*EXTRACTED INFORMATION*.
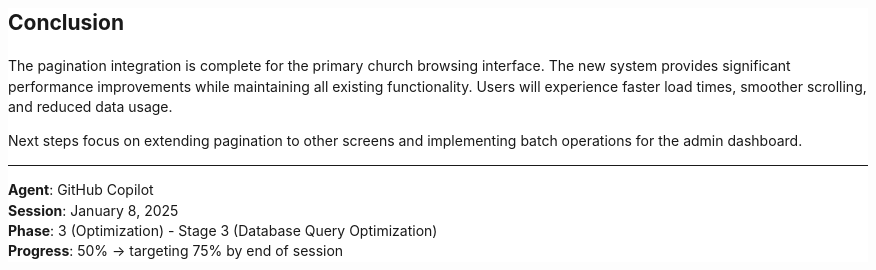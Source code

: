 ## Conclusion

The pagination integration is complete for the primary church browsing interface. The new system provides significant performance improvements while maintaining all existing functionality. Users will experience faster load times, smoother scrolling, and reduced data usage.

Next steps focus on extending pagination to other screens and implementing batch operations for the admin dashboard.

---

**Agent**: GitHub Copilot  
**Session**: January 8, 2025  
**Phase**: 3 (Optimization) - Stage 3 (Database Query Optimization)  
**Progress**: 50% → targeting 75% by end of session
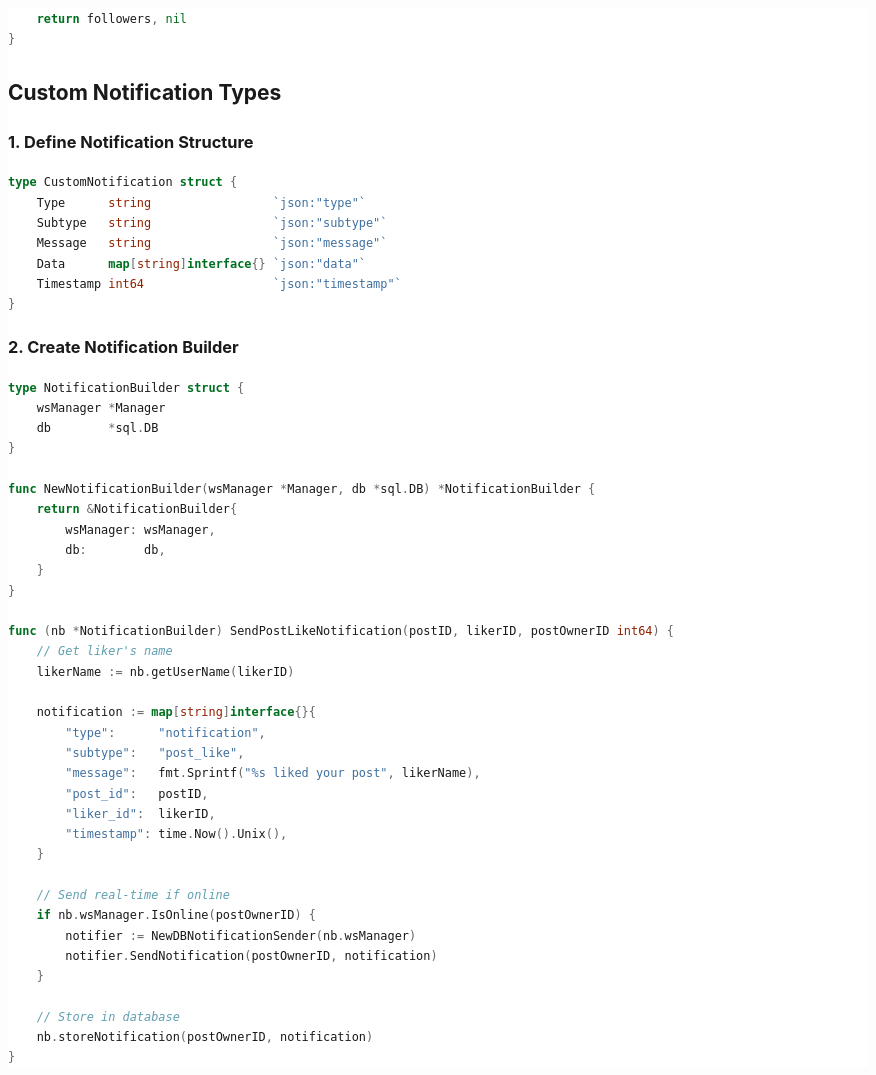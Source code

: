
 ```go
    return followers, nil
}
```

## Custom Notification Types

### 1. Define Notification Structure

```go
type CustomNotification struct {
    Type      string                 `json:"type"`
    Subtype   string                 `json:"subtype"`
    Message   string                 `json:"message"`
    Data      map[string]interface{} `json:"data"`
    Timestamp int64                  `json:"timestamp"`
}
```

### 2. Create Notification Builder

```go
type NotificationBuilder struct {
    wsManager *Manager
    db        *sql.DB
}

func NewNotificationBuilder(wsManager *Manager, db *sql.DB) *NotificationBuilder {
    return &NotificationBuilder{
        wsManager: wsManager,
        db:        db,
    }
}

func (nb *NotificationBuilder) SendPostLikeNotification(postID, likerID, postOwnerID int64) {
    // Get liker's name
    likerName := nb.getUserName(likerID)
    
    notification := map[string]interface{}{
        "type":      "notification",
        "subtype":   "post_like",
        "message":   fmt.Sprintf("%s liked your post", likerName),
        "post_id":   postID,
        "liker_id":  likerID,
        "timestamp": time.Now().Unix(),
    }
    
    // Send real-time if online
    if nb.wsManager.IsOnline(postOwnerID) {
        notifier := NewDBNotificationSender(nb.wsManager)
        notifier.SendNotification(postOwnerID, notification)
    }
    
    // Store in database
    nb.storeNotification(postOwnerID, notification)
}
```
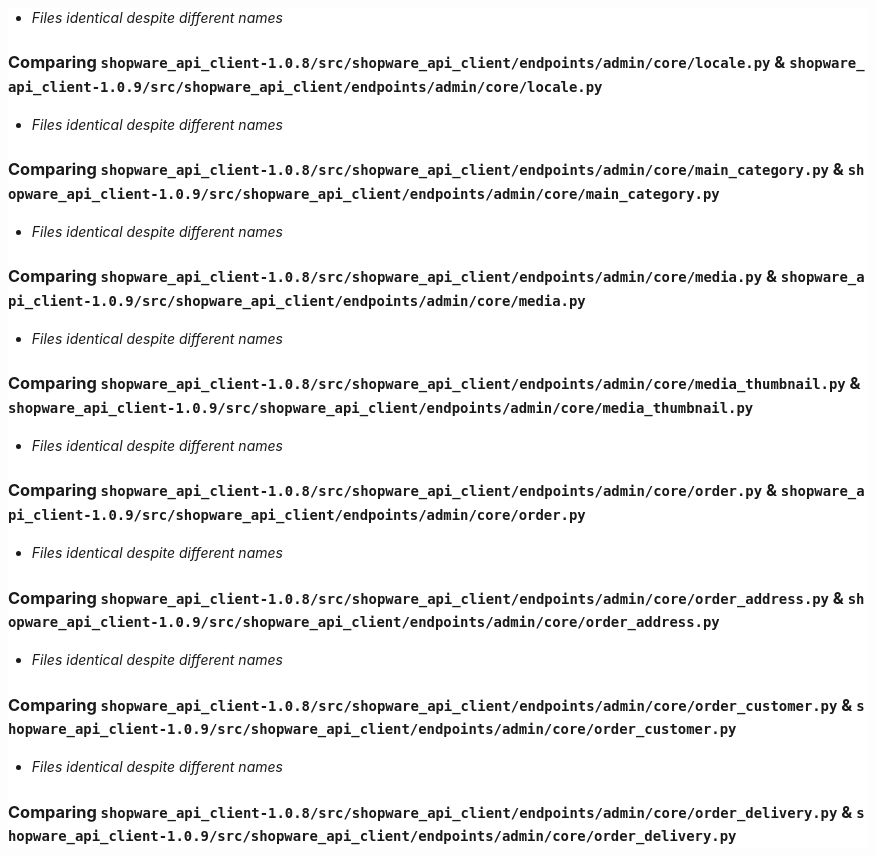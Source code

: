 * *Files identical despite different names*

### Comparing `shopware_api_client-1.0.8/src/shopware_api_client/endpoints/admin/core/locale.py` & `shopware_api_client-1.0.9/src/shopware_api_client/endpoints/admin/core/locale.py`

 * *Files identical despite different names*

### Comparing `shopware_api_client-1.0.8/src/shopware_api_client/endpoints/admin/core/main_category.py` & `shopware_api_client-1.0.9/src/shopware_api_client/endpoints/admin/core/main_category.py`

 * *Files identical despite different names*

### Comparing `shopware_api_client-1.0.8/src/shopware_api_client/endpoints/admin/core/media.py` & `shopware_api_client-1.0.9/src/shopware_api_client/endpoints/admin/core/media.py`

 * *Files identical despite different names*

### Comparing `shopware_api_client-1.0.8/src/shopware_api_client/endpoints/admin/core/media_thumbnail.py` & `shopware_api_client-1.0.9/src/shopware_api_client/endpoints/admin/core/media_thumbnail.py`

 * *Files identical despite different names*

### Comparing `shopware_api_client-1.0.8/src/shopware_api_client/endpoints/admin/core/order.py` & `shopware_api_client-1.0.9/src/shopware_api_client/endpoints/admin/core/order.py`

 * *Files identical despite different names*

### Comparing `shopware_api_client-1.0.8/src/shopware_api_client/endpoints/admin/core/order_address.py` & `shopware_api_client-1.0.9/src/shopware_api_client/endpoints/admin/core/order_address.py`

 * *Files identical despite different names*

### Comparing `shopware_api_client-1.0.8/src/shopware_api_client/endpoints/admin/core/order_customer.py` & `shopware_api_client-1.0.9/src/shopware_api_client/endpoints/admin/core/order_customer.py`

 * *Files identical despite different names*

### Comparing `shopware_api_client-1.0.8/src/shopware_api_client/endpoints/admin/core/order_delivery.py` & `shopware_api_client-1.0.9/src/shopware_api_client/endpoints/admin/core/order_delivery.py`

*REQUIRED WORK*.
Filter the entries above and keep only the lines with the word "json".

*EXERCISE SOLUTION*.
    Type      string                 `json:"type"`
    Subtype   string                 `json:"subtype"`
    Message   string                 `json:"message"`
    Data      map[string]interface{} `json:"data"`
    Timestamp int64                  `json:"timestamp"`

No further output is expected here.